RECORDS Block Start

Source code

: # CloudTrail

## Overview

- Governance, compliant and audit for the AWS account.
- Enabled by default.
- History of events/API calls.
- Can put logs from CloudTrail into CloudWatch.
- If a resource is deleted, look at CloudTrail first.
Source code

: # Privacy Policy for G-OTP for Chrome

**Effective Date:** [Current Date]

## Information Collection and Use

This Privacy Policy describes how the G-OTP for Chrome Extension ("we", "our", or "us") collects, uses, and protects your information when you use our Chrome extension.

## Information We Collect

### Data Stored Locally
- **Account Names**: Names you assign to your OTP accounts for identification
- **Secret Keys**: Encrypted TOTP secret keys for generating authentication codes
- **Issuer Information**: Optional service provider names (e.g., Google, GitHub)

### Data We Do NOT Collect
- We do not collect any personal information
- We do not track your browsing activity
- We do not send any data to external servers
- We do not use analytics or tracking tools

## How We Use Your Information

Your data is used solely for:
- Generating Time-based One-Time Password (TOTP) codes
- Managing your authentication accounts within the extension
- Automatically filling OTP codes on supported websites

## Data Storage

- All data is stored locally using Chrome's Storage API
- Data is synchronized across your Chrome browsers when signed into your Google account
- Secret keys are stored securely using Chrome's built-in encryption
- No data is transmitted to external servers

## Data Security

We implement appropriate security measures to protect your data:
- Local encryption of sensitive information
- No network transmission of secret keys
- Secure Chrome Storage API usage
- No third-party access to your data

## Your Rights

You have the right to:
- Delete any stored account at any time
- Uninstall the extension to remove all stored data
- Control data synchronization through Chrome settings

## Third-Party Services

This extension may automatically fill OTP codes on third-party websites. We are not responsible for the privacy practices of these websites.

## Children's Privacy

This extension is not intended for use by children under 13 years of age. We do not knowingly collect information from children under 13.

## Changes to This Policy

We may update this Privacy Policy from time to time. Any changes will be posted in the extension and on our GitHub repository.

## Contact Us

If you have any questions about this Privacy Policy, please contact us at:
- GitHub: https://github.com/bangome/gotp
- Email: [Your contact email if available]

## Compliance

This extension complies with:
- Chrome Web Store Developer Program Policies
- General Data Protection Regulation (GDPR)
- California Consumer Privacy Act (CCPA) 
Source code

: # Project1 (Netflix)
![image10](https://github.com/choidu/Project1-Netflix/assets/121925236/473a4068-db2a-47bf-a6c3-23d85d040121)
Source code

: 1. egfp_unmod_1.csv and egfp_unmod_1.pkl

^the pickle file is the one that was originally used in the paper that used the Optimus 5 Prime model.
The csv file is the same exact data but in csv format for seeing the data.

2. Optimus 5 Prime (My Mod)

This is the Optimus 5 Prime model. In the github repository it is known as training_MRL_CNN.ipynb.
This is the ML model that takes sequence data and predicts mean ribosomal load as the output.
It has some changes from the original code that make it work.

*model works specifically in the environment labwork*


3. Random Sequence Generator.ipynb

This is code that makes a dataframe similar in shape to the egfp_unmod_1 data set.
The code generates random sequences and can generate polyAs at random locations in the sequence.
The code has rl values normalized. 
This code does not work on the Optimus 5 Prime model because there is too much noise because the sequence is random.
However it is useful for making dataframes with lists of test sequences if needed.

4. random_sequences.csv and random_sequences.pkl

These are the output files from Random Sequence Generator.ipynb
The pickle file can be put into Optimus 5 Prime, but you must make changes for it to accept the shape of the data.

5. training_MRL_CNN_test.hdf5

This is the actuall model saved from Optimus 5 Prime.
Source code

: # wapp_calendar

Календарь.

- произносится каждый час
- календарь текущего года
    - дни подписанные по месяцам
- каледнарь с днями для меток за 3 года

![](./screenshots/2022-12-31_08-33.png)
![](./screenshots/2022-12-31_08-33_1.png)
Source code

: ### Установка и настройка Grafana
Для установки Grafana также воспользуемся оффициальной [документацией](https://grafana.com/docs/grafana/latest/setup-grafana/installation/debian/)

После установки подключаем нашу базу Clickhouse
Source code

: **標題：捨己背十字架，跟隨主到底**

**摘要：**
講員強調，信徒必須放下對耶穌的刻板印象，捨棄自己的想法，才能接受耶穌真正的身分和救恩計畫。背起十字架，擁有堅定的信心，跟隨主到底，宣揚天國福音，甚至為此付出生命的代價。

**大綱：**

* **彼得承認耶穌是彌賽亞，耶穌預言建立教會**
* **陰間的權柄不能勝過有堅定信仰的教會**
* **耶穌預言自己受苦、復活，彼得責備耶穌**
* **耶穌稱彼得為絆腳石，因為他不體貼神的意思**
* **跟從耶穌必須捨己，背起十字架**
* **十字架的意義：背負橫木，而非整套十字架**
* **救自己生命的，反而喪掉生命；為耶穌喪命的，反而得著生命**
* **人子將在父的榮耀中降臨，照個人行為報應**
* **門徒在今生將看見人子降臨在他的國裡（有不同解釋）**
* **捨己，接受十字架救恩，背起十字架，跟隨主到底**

RECORDS Block End

_PROBLEM DESCRIPTION_. Return exactly the leading lines of the listing, stopping after the line in which "You have the" occurs.

_OUTPUT_.
Source code

: # CloudTrail

## Overview

- Governance, compliant and audit for the AWS account.
- Enabled by default.
- History of events/API calls.
- Can put logs from CloudTrail into CloudWatch.
- If a resource is deleted, look at CloudTrail first.
Source code

: # Privacy Policy for G-OTP for Chrome

**Effective Date:** [Current Date]

## Information Collection and Use

This Privacy Policy describes how the G-OTP for Chrome Extension ("we", "our", or "us") collects, uses, and protects your information when you use our Chrome extension.

## Information We Collect

### Data Stored Locally
- **Account Names**: Names you assign to your OTP accounts for identification
- **Secret Keys**: Encrypted TOTP secret keys for generating authentication codes
- **Issuer Information**: Optional service provider names (e.g., Google, GitHub)

### Data We Do NOT Collect
- We do not collect any personal information
- We do not track your browsing activity
- We do not send any data to external servers
- We do not use analytics or tracking tools

## How We Use Your Information

Your data is used solely for:
- Generating Time-based One-Time Password (TOTP) codes
- Managing your authentication accounts within the extension
- Automatically filling OTP codes on supported websites

## Data Storage

- All data is stored locally using Chrome's Storage API
- Data is synchronized across your Chrome browsers when signed into your Google account
- Secret keys are stored securely using Chrome's built-in encryption
- No data is transmitted to external servers

## Data Security

We implement appropriate security measures to protect your data:
- Local encryption of sensitive information
- No network transmission of secret keys
- Secure Chrome Storage API usage
- No third-party access to your data

## Your Rights

You have the right to:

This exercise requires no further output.